Now it's highly unlikely that you'll trust enough people to make use of most of the things on the Web. That's where the "Web of Trust" comes in. You tell your computer that you trust your best friend, Robert. Robert happens to be a rather popular guy on the Net, and trusts quite a number of people. And of course, all the people he trusts, trust another set of people. Each of these measures of trust is to a certain degree (Robert can trust Wendy a whole lot, but Sally only a little).
In addition to trust, levels of distrust can be factored in. If your computer discovers a document which no one explicitly trusts, but no one has said it has totally false either, it will probably trust that information a little more than one which many people have said is false.
The computer takes all these factors into account when deciding how trustworthy a piece of information is. It can combine all this information into a simple display (thumbs-up / thumbs-down) or a more complex explanation (a description of all the various trust factors involved).

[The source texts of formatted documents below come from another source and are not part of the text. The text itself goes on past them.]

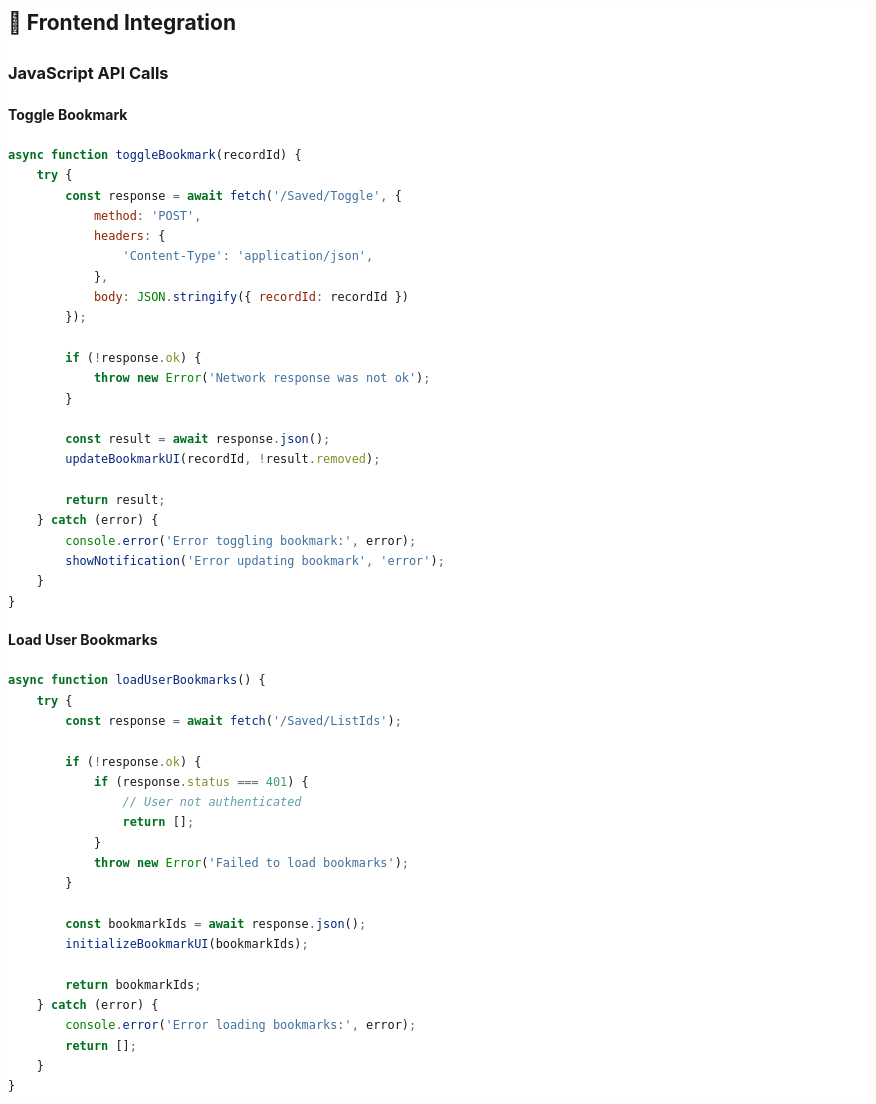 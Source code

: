 ## 🎨 Frontend Integration

### JavaScript API Calls

#### Toggle Bookmark
```javascript
async function toggleBookmark(recordId) {
    try {
        const response = await fetch('/Saved/Toggle', {
            method: 'POST',
            headers: {
                'Content-Type': 'application/json',
            },
            body: JSON.stringify({ recordId: recordId })
        });

        if (!response.ok) {
            throw new Error('Network response was not ok');
        }

        const result = await response.json();
        updateBookmarkUI(recordId, !result.removed);
        
        return result;
    } catch (error) {
        console.error('Error toggling bookmark:', error);
        showNotification('Error updating bookmark', 'error');
    }
}
```

#### Load User Bookmarks
```javascript
async function loadUserBookmarks() {
    try {
        const response = await fetch('/Saved/ListIds');
        
        if (!response.ok) {
            if (response.status === 401) {
                // User not authenticated
                return [];
            }
            throw new Error('Failed to load bookmarks');
        }

        const bookmarkIds = await response.json();
        initializeBookmarkUI(bookmarkIds);
        
        return bookmarkIds;
    } catch (error) {
        console.error('Error loading bookmarks:', error);
        return [];
    }
}
```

One of the best things about the Web is that it's so many different things to so many different people. Everyone can see something useful to them in the Semantic Web. Perhaps it's the fact that now your PDA, laptop, desktop, server and car can all begin to talk to each other. Perhaps it's the fact that corporate decisions that used to be hand-processed can no be automated. Perhaps it's the fact that it will become easier than ever to find the answers to your questions on the Web. Perhaps it's the fact that you can now discover how trustworthy a document on the Web is.
Whatever the cause, almost everyone can find a reason to support this grand vision of the Semantic Web. Sure, it's a long way from here to there -- and there's no guarantee we'll make it -- but we've made quite a bit of progress so far. The possibilities are endless, and even if we don't ever achieve all of them, the journey will most certainly be its own reward.
1. Berners-Lee, T., Hendler, J., and Lassila, O., The Semantic Web, Scientific American, Vol. 284, 5, pp.34-43 (2001)
2. T. Berners-Lee, and James Hendler, Publishing on the semantic web, Nature 410, 1023 - 1024 (26 April 2001)
3. T. Berners-Lee, Weaving the Web, Harper, San Francisco, CA, 1999.